Left-wingers, like yours truly, often point out that “Republicans are not pro-life, only pro-birth.” Indeed, in the ideal Republican world, unprepared women are forced to raise unwanted children unsupported by the state. Sometimes, this is brought up as a sort of “gotcha,” as though the hypocrisy of Republicans being anti-choice and anti-public assistance is some sort of oversight or mistake. This is not the case. In fact, I believe this is the whole point of the fiscal right’s attack on Roe v. Wade. Here is what Republicans want: a generation raised by parents without the resources to provide for them, traumatized by foster care and juvenile detention, immobilized by lack of access to quality education. Children who grow up and adults who grew up in the most adverse conditions possible. They want this because the pain of the masses means the profit of the very few.

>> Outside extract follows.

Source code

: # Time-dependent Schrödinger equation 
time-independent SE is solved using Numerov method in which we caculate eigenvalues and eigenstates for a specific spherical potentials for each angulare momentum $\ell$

Of course, there are some who will succeed despite the odds, who will go on to brag that “I pulled myself up by my bootstraps, why can’t you?” Frankly, this doesn’t matter, because they will be in the minority. The Ballad Brief on “Intergenerational Poverty in the United States” found that only 16% of “persistently poor” children (i.e., those who lived more than half of their childhood in poverty) reach even working-class income by middle age. America has built a system of class inequality such that only the exceptionally gifted and lucky can escape poverty. Very few may claw their way up; the vast majority will be left behind. Moreover, even the most promising and intelligent children see their life outcomes limited by poverty. Studies from Michigan’s Panel Study of Income Dynamics link childhood poverty with decreased high school and university graduation rates, and increased mental and physical health risk.

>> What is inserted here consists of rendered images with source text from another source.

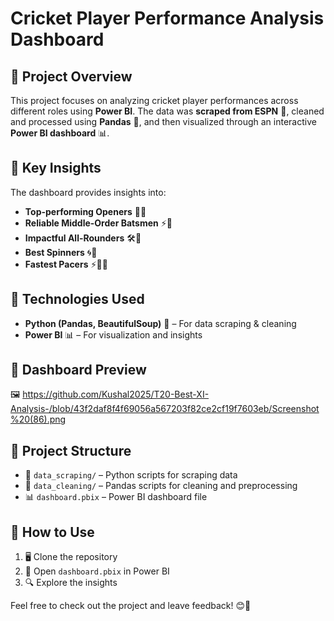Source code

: # Cricket Player Performance Analysis Dashboard

## 📌 Project Overview  
This project focuses on analyzing cricket player performances across different roles using **Power BI**. The data was **scraped from ESPN** 🏏, cleaned and processed using **Pandas** 🐍, and then visualized through an interactive **Power BI dashboard** 📊.  

## 💊 Key Insights  
The dashboard provides insights into:  
- **Top-performing Openers** 🏏🔥  
- **Reliable Middle-Order Batsmen** ⚡🏏  
- **Impactful All-Rounders** 🛠️🏏  
- **Best Spinners** 🌀🎯  
- **Fastest Pacers** ⚡🏃💨  

## 🔧 Technologies Used  
- **Python (Pandas, BeautifulSoup)** 🐍 – For data scraping & cleaning  
- **Power BI** 📊 – For visualization and insights  

## 📸 Dashboard Preview  
🖼️ https://github.com/Kushal2025/T20-Best-XI-Analysis-/blob/43f2daf8f4f69056a567203f82ce2cf19f7603eb/Screenshot%20(86).png 

## 📂 Project Structure  
- 📁 `data_scraping/` – Python scripts for scraping data  
- 📁 `data_cleaning/` – Pandas scripts for cleaning and preprocessing  
- 📊 `dashboard.pbix` – Power BI dashboard file  

## 🚀 How to Use  
1. 🖥️ Clone the repository  
2. 📂 Open `dashboard.pbix` in Power BI  
3. 🔍 Explore the insights  

Feel free to check out the project and leave feedback! 😊🎉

There are three main possibilities for people who survive prolonged and extreme childhood poverty: first, taking a working-class job; second, enlisting in the military; and third, going to prison. Let me address these industries and their recent declines, one by one. Lately, there’s been a downtick in prison population nationally: according to the World Prison Board, America has gone from locking up 707 people per 100,000 in 2012 to 505 per 100,000 in 2020 (but don’t worry, we’re still ahead of, well, everybody on this one). Military enlistment is at an all-time low. One headline from NBC News announced that “Every branch of the military is struggling to make its 2022 recruiting goals.” And especially during and post-Covid, the economy floundered without employees willing to accept starvation wages for work in service industries—does the Great Resignation ring any bells? America’s straggling labor movement may be slowing down, but investors in the industries that reap profit from poor people, whether working for low wages, fighting overseas, or laboring unpaid in prison, have been given good reason to worry.

And who invests heavily in private business, private prisons, and the military industrial complex? That’s right: wealthy Republicans. Therefore, it is to the advantage of wealthy Republicans to create the most populous and disenfranchised underclass possible. By snipping the last few strands of America’s already-strained social safety net, Republicans ensure the suffering of any “precious child” they force a woman to deliver. As Wisconsin Republican Robin Vos put it, “Think how many Americans today would be alive in our workforce, doing all the things that helped make America great, if we hadn’t had such easy access to abortion!” Republicans want to exploit the reproductive labor of women so that they can exploit the physical labor of their offspring, 18 years down the line. The poor, unborn and living alike, are not “lives” to the fiscal right, so much as human fuel for a faltering capitalist machine. If that’s not unjust, if that’s not un-Christian, if that’s not obscene, I don’t know what is.